╭──

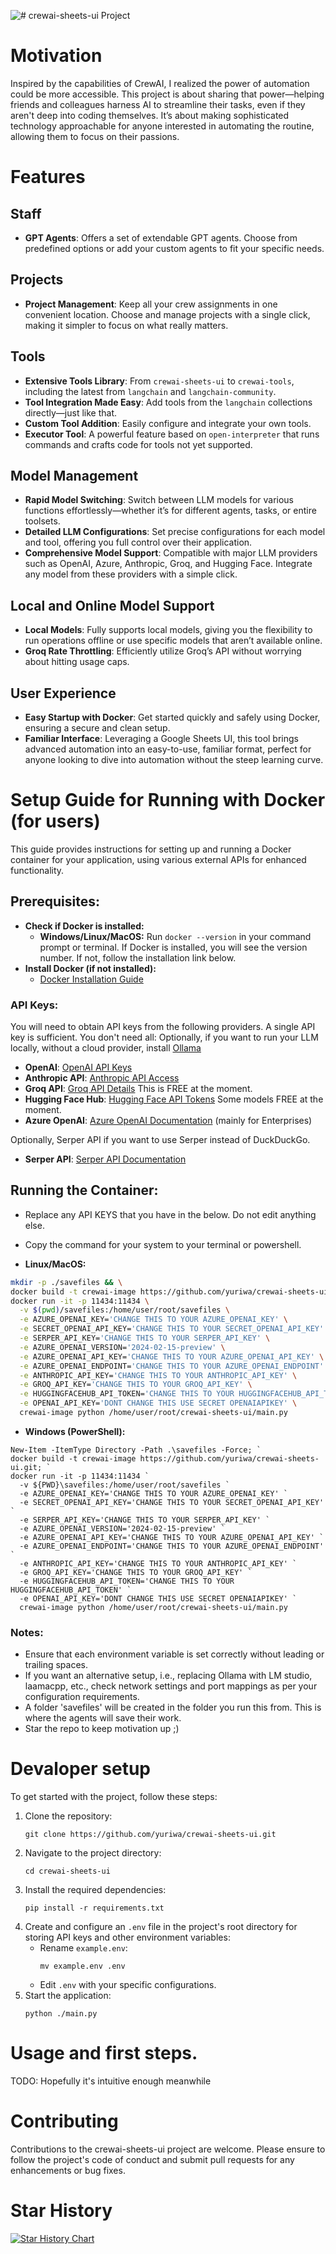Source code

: ![# crewai-sheets-ui Project](https://repository-images.githubusercontent.com/778369177/0b532ef9-0315-49f6-9edf-83496ae0f399)

<!-- TABLE OF CONTENTS -->

# Motivation

Inspired by the capabilities of CrewAI, I realized the power of automation could be more accessible. This project is about sharing that power—helping friends and colleagues harness AI to streamline their tasks, even if they aren't deep into coding themselves. It’s about making sophisticated technology approachable for anyone interested in automating the routine, allowing them to focus on their passions.

# Features

## Staff
- **GPT Agents**: Offers a set of extendable GPT agents. Choose from predefined options or add your custom agents to fit your specific needs.

## Projects
- **Project Management**: Keep all your crew assignments in one convenient location. Choose and manage projects with a single click, making it simpler to focus on what really matters.

## Tools
- **Extensive Tools Library**: From `crewai-sheets-ui` to `crewai-tools`, including the latest from `langchain` and `langchain-community`.
- **Tool Integration Made Easy**: Add tools from the `langchain` collections directly—just like that.
- **Custom Tool Addition**: Easily configure and integrate your own tools.
- **Executor Tool**: A powerful feature based on `open-interpreter` that runs commands and crafts code for tools not yet supported.

## Model Management
- **Rapid Model Switching**: Switch between LLM models for various functions effortlessly—whether it’s for different agents, tasks, or entire toolsets.
- **Detailed LLM Configurations**: Set precise configurations for each model and tool, offering you full control over their application.
- **Comprehensive Model Support**: Compatible with major LLM providers such as OpenAI, Azure, Anthropic, Groq, and Hugging Face. Integrate any model from these providers with a simple click.

## Local and Online Model Support
- **Local Models**: Fully supports local models, giving you the flexibility to run operations offline or use specific models that aren’t available online.
- **Groq Rate Throttling**: Efficiently utilize Groq’s API without worrying about hitting usage caps.

## User Experience
- **Easy Startup with Docker**: Get started quickly and safely using Docker, ensuring a secure and clean setup.
- **Familiar Interface**: Leveraging a Google Sheets UI, this tool brings advanced automation into an easy-to-use, familiar format, perfect for anyone looking to dive into automation without the steep learning curve.


# Setup Guide for Running with Docker (for users)

This guide provides instructions for setting up and running a Docker container for your application, using various external APIs for enhanced functionality.

## Prerequisites:
- **Check if Docker is installed:**
  - **Windows/Linux/MacOS:** Run `docker --version` in your command prompt or terminal. If Docker is installed, you will see the version number. If not, follow the installation link below.
- **Install Docker (if not installed):**
  - [Docker Installation Guide](https://docs.docker.com/get-docker/)

### API Keys:
You will need to obtain API keys from the following providers. A single API key is sufficient. You don't need all:
Optionally, if you want to run your LLM locally, without a cloud provider, install [Ollama](https://ollama.com/)

- **OpenAI**: [OpenAI API Keys](http://platform.openai.com/)
- **Anthropic API**: [Anthropic API Access](https://www.anthropic.com/api)
- **Groq API**: [Groq API Details](https://console.groq.com/playground) This is FREE at the moment.
- **Hugging Face Hub**: [Hugging Face API Tokens](https://huggingface.co/settings/tokens) Some models FREE at the moment.
- **Azure OpenAI**: [Azure OpenAI Documentation](https://docs.microsoft.com/en-us/azure/cognitive-services/openai/) (mainly for Enterprises)

Optionally, Serper API if you want to use Serper instead of DuckDuckGo.
- **Serper API**: [Serper API Documentation](https://serpapi.com/)

## Running the Container:
- Replace any API KEYS that you have in the below. Do not edit anything else.
- Copy the command for your system to your terminal or powershell.

- **Linux/MacOS:**
```bash
mkdir -p ./savefiles && \
docker build -t crewai-image https://github.com/yuriwa/crewai-sheets-ui.git && \
docker run -it -p 11434:11434 \
  -v $(pwd)/savefiles:/home/user/root/savefiles \
  -e AZURE_OPENAI_KEY='CHANGE THIS TO YOUR AZURE_OPENAI_KEY' \
  -e SECRET_OPENAI_API_KEY='CHANGE THIS TO YOUR SECRET_OPENAI_API_KEY' \
  -e SERPER_API_KEY='CHANGE THIS TO YOUR SERPER_API_KEY' \
  -e AZURE_OPENAI_VERSION='2024-02-15-preview' \
  -e AZURE_OPENAI_API_KEY='CHANGE THIS TO YOUR AZURE_OPENAI_API_KEY' \
  -e AZURE_OPENAI_ENDPOINT='CHANGE THIS TO YOUR AZURE_OPENAI_ENDPOINT' \
  -e ANTHROPIC_API_KEY='CHANGE THIS TO YOUR ANTHROPIC_API_KEY' \
  -e GROQ_API_KEY='CHANGE THIS TO YOUR GROQ_API_KEY' \
  -e HUGGINGFACEHUB_API_TOKEN='CHANGE THIS TO YOUR HUGGINGFACEHUB_API_TOKEN' \
  -e OPENAI_API_KEY='DONT CHANGE THIS USE SECRET OPENAIAPIKEY' \
  crewai-image python /home/user/root/crewai-sheets-ui/main.py

```

- **Windows (PowerShell):**
```
New-Item -ItemType Directory -Path .\savefiles -Force; `
docker build -t crewai-image https://github.com/yuriwa/crewai-sheets-ui.git; `
docker run -it -p 11434:11434 `
  -v ${PWD}\savefiles:/home/user/root/savefiles `
  -e AZURE_OPENAI_KEY='CHANGE THIS TO YOUR AZURE_OPENAI_KEY' `
  -e SECRET_OPENAI_API_KEY='CHANGE THIS TO YOUR SECRET_OPENAI_API_KEY' `
  -e SERPER_API_KEY='CHANGE THIS TO YOUR SERPER_API_KEY' `
  -e AZURE_OPENAI_VERSION='2024-02-15-preview' `
  -e AZURE_OPENAI_API_KEY='CHANGE THIS TO YOUR AZURE_OPENAI_API_KEY' `
  -e AZURE_OPENAI_ENDPOINT='CHANGE THIS TO YOUR AZURE_OPENAI_ENDPOINT' `
  -e ANTHROPIC_API_KEY='CHANGE THIS TO YOUR ANTHROPIC_API_KEY' `
  -e GROQ_API_KEY='CHANGE THIS TO YOUR GROQ_API_KEY' `
  -e HUGGINGFACEHUB_API_TOKEN='CHANGE THIS TO YOUR HUGGINGFACEHUB_API_TOKEN' `
  -e OPENAI_API_KEY='DONT CHANGE THIS USE SECRET OPENAIAPIKEY' `
  crewai-image python /home/user/root/crewai-sheets-ui/main.py
```

### Notes:
- Ensure that each environment variable is set correctly without leading or trailing spaces.
- If you want an alternative setup, i.e., replacing Ollama with LM studio, laamacpp, etc., check network settings and port mappings as per your configuration requirements.
- A folder 'savefiles' will be created in the folder you run this from. This is where the agents will save their work.
- Star the repo to keep motivation up ;)


# Devaloper setup
To get started with the project, follow these steps:
1. Clone the repository:
   ```
   git clone https://github.com/yuriwa/crewai-sheets-ui.git
   ```
2. Navigate to the project directory:
   ```
   cd crewai-sheets-ui
   ```
3. Install the required dependencies:
   ```
   pip install -r requirements.txt
   ```
4. Create and configure an `.env` file in the project's root directory for storing API keys and other environment variables:
   - Rename `example.env`:
     ```
     mv example.env .env
     ```
   - Edit `.env` with your specific configurations.
5. Start the application:
   ```
   python ./main.py
   ```

# Usage and first steps.
TODO: 
Hopefully it's intuitive enough meanwhile

# Contributing
Contributions to the crewai-sheets-ui project are welcome. Please ensure to follow the project's code of conduct and submit pull requests for any enhancements or bug fixes.

# Star History

<a href="https://star-history.com/#yuriwa/crewai-sheets-ui&Date">
 <picture>
   <source media="(prefers-color-scheme: dark)" srcset="https://api.star-history.com/svg?repos=yuriwa/crewai-sheets-ui&type=Date&theme=dark" />
   <source media="(prefers-color-scheme: light)" srcset="https://api.star-history.com/svg?repos=yuriwa/crewai-sheets-ui&type=Date" />
   <img alt="Star History Chart" src="https://api.star-history.com/svg?repos=yuriwa/crewai-sheets-ui&type=Date" />
 </picture>
</a>
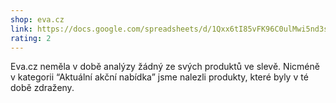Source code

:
 ```yaml
---
shop: eva.cz
link: https://docs.google.com/spreadsheets/d/1Qxx6tI85vFK96C0ulMwi5nd3sJ-iSubDpnqoqPSGq3o/edit?usp=sharing
rating: 2
---
```


Eva.cz neměla v době analýzy žádný ze svých produktů ve slevě. Nicméně v kategorii “Aktuální akční nabídka” jsme nalezli produkty, které byly v té době zdraženy.
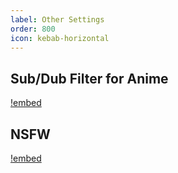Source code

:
 ```yaml
---
label: Other Settings
order: 800
icon: kebab-horizontal
---
```


## Sub/Dub Filter for Anime

[!embed](https://www.youtube-nocookie.com/embed/6CoQ6wwZVhw)

## NSFW

[!embed](https://www.youtube-nocookie.com/embed/5wT6gGezQxI)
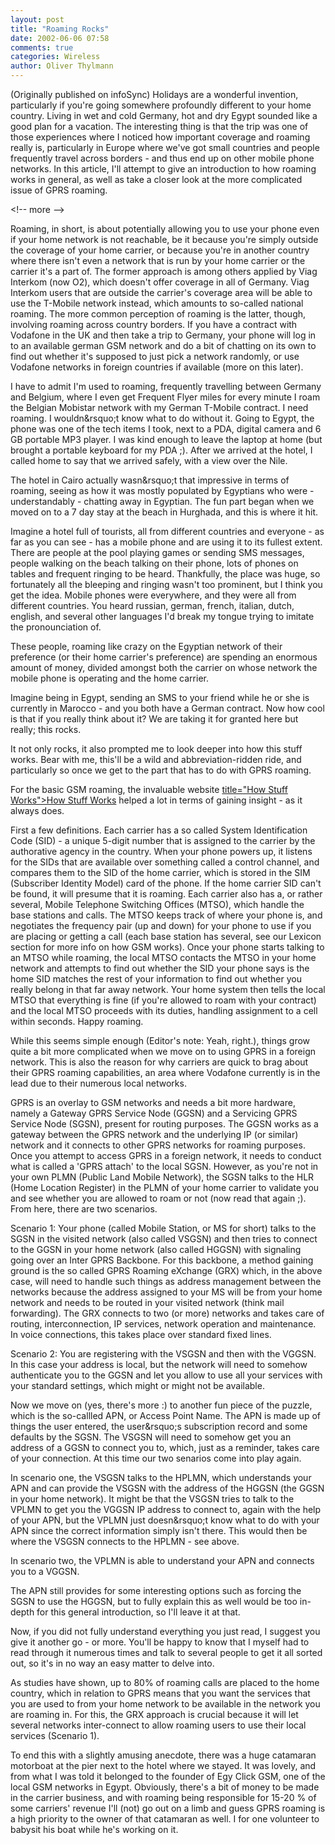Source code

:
 ```yaml
---
layout: post
title: "Roaming Rocks"
date: 2002-06-06 07:58
comments: true
categories: Wireless
author: Oliver Thylmann
---
```



(Originally published on infoSync) Holidays are a wonderful invention, particularly if you're going somewhere profoundly different to your home country. Living in wet and cold Germany, hot and dry Egypt sounded like a good plan for a vacation. The interesting thing is that the trip was one of those experiences where I noticed how important coverage and roaming really is, particularly in Europe where we've got small countries and people frequently travel across borders - and thus end up on other mobile phone networks. In this article, I'll attempt to give an introduction to how roaming works in general, as well as take a closer look at the more complicated issue of GPRS roaming.


&lt;!-- more --&gt;


Roaming, in short, is about potentially allowing you to use your phone even if your home network is not reachable, be it because you're simply outside the coverage of your home carrier, or because you're in another country where there isn't even a network that is run by your home carrier or the carrier it's a part of. The former approach is among others applied by Viag Interkom (now O2), which doesn't offer coverage in all of Germany. Viag Interkom users that are outside the carrier's coverage area will be able to use the T-Mobile network instead, which amounts to so-called national roaming. The more common perception of roaming is the latter, though, involving roaming across country borders. If you have a contract with Vodafone in the UK and then take a trip to Germany, your phone will log in to an available german GSM network and do a bit of chatting on its own to find out whether it's supposed to just pick a network randomly, or use Vodafone networks in foreign countries if available (more on this later).

I have to admit I'm used to roaming, frequently travelling between Germany and Belgium, where I even get Frequent Flyer miles for every minute I roam the Belgian Mobistar network with my German T-Mobile contract. I need roaming. I wouldn&amp;rsquo;t know what to do without it. Going to Egypt, the phone was one of the tech items I took, next to a PDA, digital camera and 6 GB portable MP3 player. I was kind enough to leave the laptop at home (but brought a portable keyboard for my PDA ;). After we arrived at the hotel, I called home to say that we arrived safely, with a view over the Nile.

The hotel in Cairo actually wasn&amp;rsquo;t that impressive in terms of roaming, seeing as how it was mostly populated by Egyptians who were - understandably - chatting away in Egyptian. The fun part began when we moved on to a 7 day stay at the beach in Hurghada, and this is where it hit.

Imagine a hotel full of tourists, all from different countries and everyone - as far as you can see - has a mobile phone and are using it to its fullest extent. There are people at the pool playing games or sending SMS messages, people walking on the beach talking on their phone, lots of phones on tables and frequent ringing to be heard. Thankfully, the place was huge, so fortunately all the bleeping and ringing wasn't too prominent, but I think you get the idea. Mobile phones were everywhere, and they were all from different countries. You heard russian, german, french, italian, dutch, english, and several other languages I'd break my tongue trying to imitate the pronounciation of.

These people, roaming like crazy on the Egyptian network of their preference (or their home carrier's preference) are spending an enormous amount of money, divided amongst both the carrier on whose network the mobile phone is operating and the home carrier.

Imagine being in Egypt, sending an SMS to your friend while he or she is currently in Marocco - and you both have a German contract. Now how cool is that if you really think about it? We are taking it for granted here but really; this rocks.

It not only rocks, it also prompted me to look deeper into how this stuff works. Bear with me, this'll be a wild and abbreviation-ridden ride, and particularly so once we get to the part that has to do with GPRS roaming.

For the basic GSM roaming, the invaluable website [ title=&quot;How Stuff Works&quot;&gt;How Stuff Works](http://www.howstuffworks.com/) helped a lot in terms of gaining insight - as it always does.

First a few definitions. Each carrier has a so called System Identification Code (SID) - a unique 5-digit number that is assigned to the carrier by the authorative agency in the country. When your phone powers up, it listens for the SIDs that are available over something called a control channel, and compares them to the SID of the home carrier, which is stored in the SIM (Subscriber Identity Model) card of the phone. If the home carrier SID can't be found, it will presume that it is roaming. Each carrier also has a, or rather several, Mobile Telephone Switching Offices (MTSO), which handle the base stations and calls. The MTSO keeps track of where your phone is, and negotiates the frequency pair (up and down) for your phone to use if you are placing or getting a call (each base station has several, see our Lexicon section for more info on how GSM works). Once your phone starts talking to an MTSO while roaming, the local MTSO contacts the MTSO in your home network and attempts to find out whether the SID your phone says is the home SID matches the rest of your information to find out whether you really belong in that far away network. Your home system then tells the local MTSO that everything is fine (if you're allowed to roam with your contract) and the local MTSO proceeds with its duties, handling assignment to a cell within seconds. Happy roaming.

While this seems simple enough (Editor's note: Yeah, right.), things grow quite a bit more complicated when we move on to using GPRS in a foreign network. This is also the reason for why carriers are quick to brag about their GPRS roaming capabilities, an area where Vodafone currently is in the lead due to their numerous local networks.

GPRS is an overlay to GSM networks and needs a bit more hardware, namely a Gateway GPRS Service Node (GGSN) and a Servicing GPRS Service Node (SGSN), present for routing purposes. The GGSN works as a gateway between the GPRS network and the underlying IP (or similar) network and it connects to other GPRS networks for roaming purposes. Once you attempt to access GPRS in a foreign network, it needs to conduct what is called a 'GPRS attach' to the local SGSN. However, as you're not in your own PLMN (Public Land Mobile Network), the SGSN talks to the HLR (Home Location Register) in the PLMN of your home carrier to validate you and see whether you are allowed to roam or not (now read that again ;). From here, there are two scenarios.

Scenario 1: Your phone (called Mobile Station, or MS for short) talks to the SGSN in the visited network (also called VSGSN) and then tries to connect to the GGSN in your home network (also called HGGSN) with signaling going over an Inter GPRS Backbone. For this backbone, a method gaining ground is the so called GPRS Roaming eXchange (GRX) which, in the above case, will need to handle such things as address management between the networks because the address assigned to your MS will be from your home network and needs to be routed in your visited network (think mail forwarding). The GRX connects to two (or more) networks and takes care of routing, interconnection, IP services, network operation and maintenance. In voice connections, this takes place over standard fixed lines.

Scenario 2: You are registering with the VSGSN and then with the VGGSN. In this case your address is local, but the network will need to somehow authenticate you to the GGSN and let you allow to use all your services with your standard settings, which might or might not be available.

Now we move on (yes, there's more :) to another fun piece of the puzzle, which is the so-callled APN, or Access Point Name. The APN is made up of things the user entered, the user&amp;rsquo;s subscription record and some defaults by the SGSN. The VSGSN will need to somehow get you an address of a GGSN to connect you to, which, just as a reminder, takes care of your connection. At this time our two senarios come into play again.

In scenario one, the VSGSN talks to the HPLMN, which understands your APN and can provide the VSGSN with the address of the HGGSN (the GGSN in your home network). It might be that the VSGSN tries to talk to the VPLMN to get you the VGGSN IP address to connect to, again with the help of your APN, but the VPLMN just doesn&amp;rsquo;t know what to do with your APN since the correct information simply isn't there. This would then be where the VSGSN connects to the HPLMN - see above.

In scenario two, the VPLMN is able to understand your APN and connects you to a VGGSN.

The APN still provides for some interesting options such as forcing the SGSN to use the HGGSN, but to fully explain this as well would be too in-depth for this general introduction, so I'll leave it at that.

Now, if you did not fully understand everything you just read, I suggest you give it another go - or more. You'll be happy to know that I myself had to read through it numerous times and talk to several people to get it all sorted out, so it's in no way an easy matter to delve into.

As studies have shown, up to 80% of roaming calls are placed to the home country, which in relation to GPRS means that you want the services that you are used to from your home network to be available in the network you are roaming in. For this, the GRX approach is crucial because it will let several networks inter-connect to allow roaming users to use their local services (Scenario 1).

To end this with a slightly amusing anecdote, there was a huge catamaran motorboat at the pier next to the hotel where we stayed. It was lovely, and from what I was told it belonged to the founder of Egy Click GSM, one of the local GSM networks in Egypt. Obviously, there's a bit of money to be made in the carrier business, and with roaming being responsible for 15-20 % of some carriers' revenue I'll (not) go out on a limb and guess GPRS roaming is a high priority to the owner of that catamaran as well. I for one volunteer to babysit his boat while he's working on it.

╰──

*TASK TO CARRY OUT*: Would you copy out each line of the records above where the word "savefiles" occurs?

*EXPECTED ANSWER*:
mkdir -p ./savefiles && \
  -v $(pwd)/savefiles:/home/user/root/savefiles \
New-Item -ItemType Directory -Path .\savefiles -Force; `
  -v ${PWD}\savefiles:/home/user/root/savefiles `
- A folder 'savefiles' will be created in the folder you run this from. This is where the agents will save their work.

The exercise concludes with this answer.